— ABOUT THIS TASK —
Line filter on the word "limit": copy each matching line from the entries.

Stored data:
—————
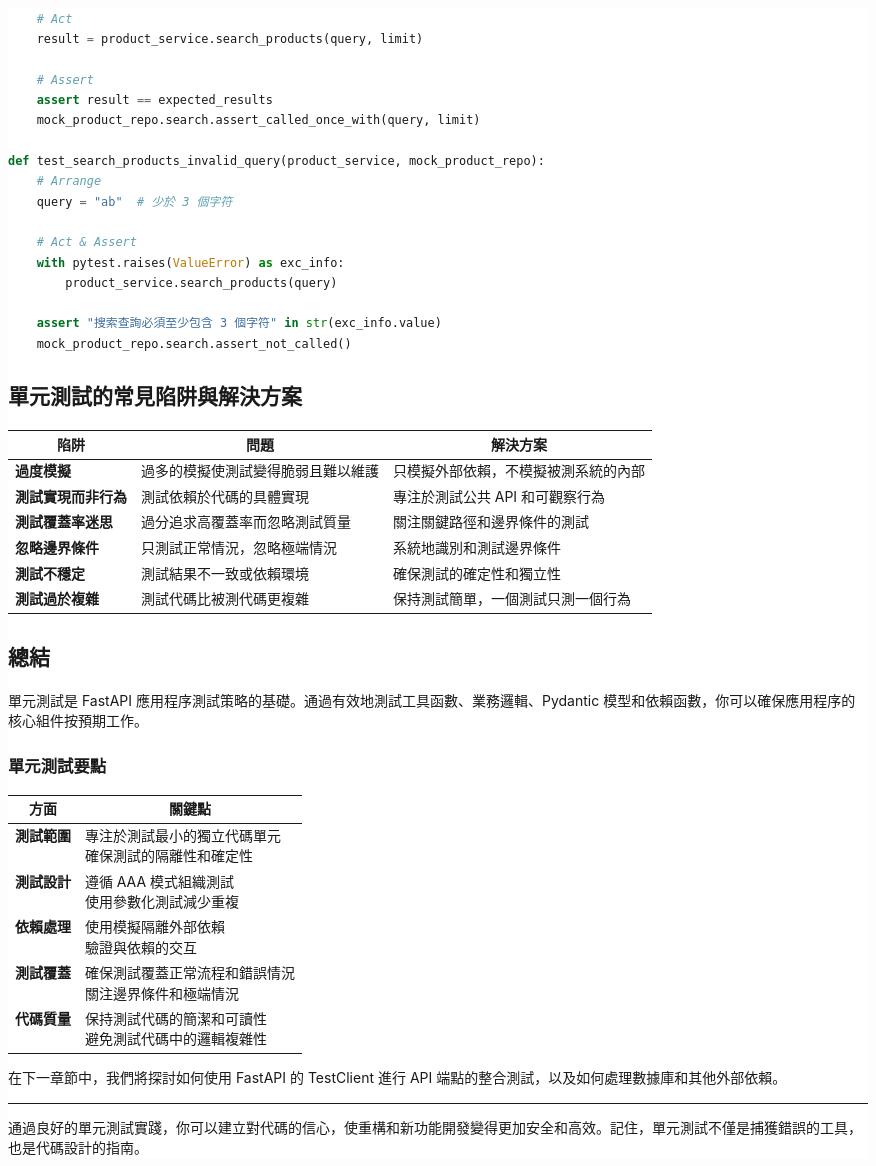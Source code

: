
 ```python
    # Act
    result = product_service.search_products(query, limit)
    
    # Assert
    assert result == expected_results
    mock_product_repo.search.assert_called_once_with(query, limit)

def test_search_products_invalid_query(product_service, mock_product_repo):
    # Arrange
    query = "ab"  # 少於 3 個字符
    
    # Act & Assert
    with pytest.raises(ValueError) as exc_info:
        product_service.search_products(query)
    
    assert "搜索查詢必須至少包含 3 個字符" in str(exc_info.value)
    mock_product_repo.search.assert_not_called()
```

## 單元測試的常見陷阱與解決方案

| 陷阱 | 問題 | 解決方案 |
|------|------|---------|
| **過度模擬** | 過多的模擬使測試變得脆弱且難以維護 | 只模擬外部依賴，不模擬被測系統的內部 |
| **測試實現而非行為** | 測試依賴於代碼的具體實現 | 專注於測試公共 API 和可觀察行為 |
| **測試覆蓋率迷思** | 過分追求高覆蓋率而忽略測試質量 | 關注關鍵路徑和邊界條件的測試 |
| **忽略邊界條件** | 只測試正常情況，忽略極端情況 | 系統地識別和測試邊界條件 |
| **測試不穩定** | 測試結果不一致或依賴環境 | 確保測試的確定性和獨立性 |
| **測試過於複雜** | 測試代碼比被測代碼更複雜 | 保持測試簡單，一個測試只測一個行為 |

## 總結

單元測試是 FastAPI 應用程序測試策略的基礎。通過有效地測試工具函數、業務邏輯、Pydantic 模型和依賴函數，你可以確保應用程序的核心組件按預期工作。

### 單元測試要點

| 方面 | 關鍵點 |
|------|--------|
| **測試範圍** | 專注於測試最小的獨立代碼單元<br>確保測試的隔離性和確定性 |
| **測試設計** | 遵循 AAA 模式組織測試<br>使用參數化測試減少重複 |
| **依賴處理** | 使用模擬隔離外部依賴<br>驗證與依賴的交互 |
| **測試覆蓋** | 確保測試覆蓋正常流程和錯誤情況<br>關注邊界條件和極端情況 |
| **代碼質量** | 保持測試代碼的簡潔和可讀性<br>避免測試代碼中的邏輯複雜性 |

在下一章節中，我們將探討如何使用 FastAPI 的 TestClient 進行 API 端點的整合測試，以及如何處理數據庫和其他外部依賴。

---

通過良好的單元測試實踐，你可以建立對代碼的信心，使重構和新功能開發變得更加安全和高效。記住，單元測試不僅是捕獲錯誤的工具，也是代碼設計的指南。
—————
— SOLUTION —
    result = product_service.search_products(query, limit)
    mock_product_repo.search.assert_called_once_with(query, limit)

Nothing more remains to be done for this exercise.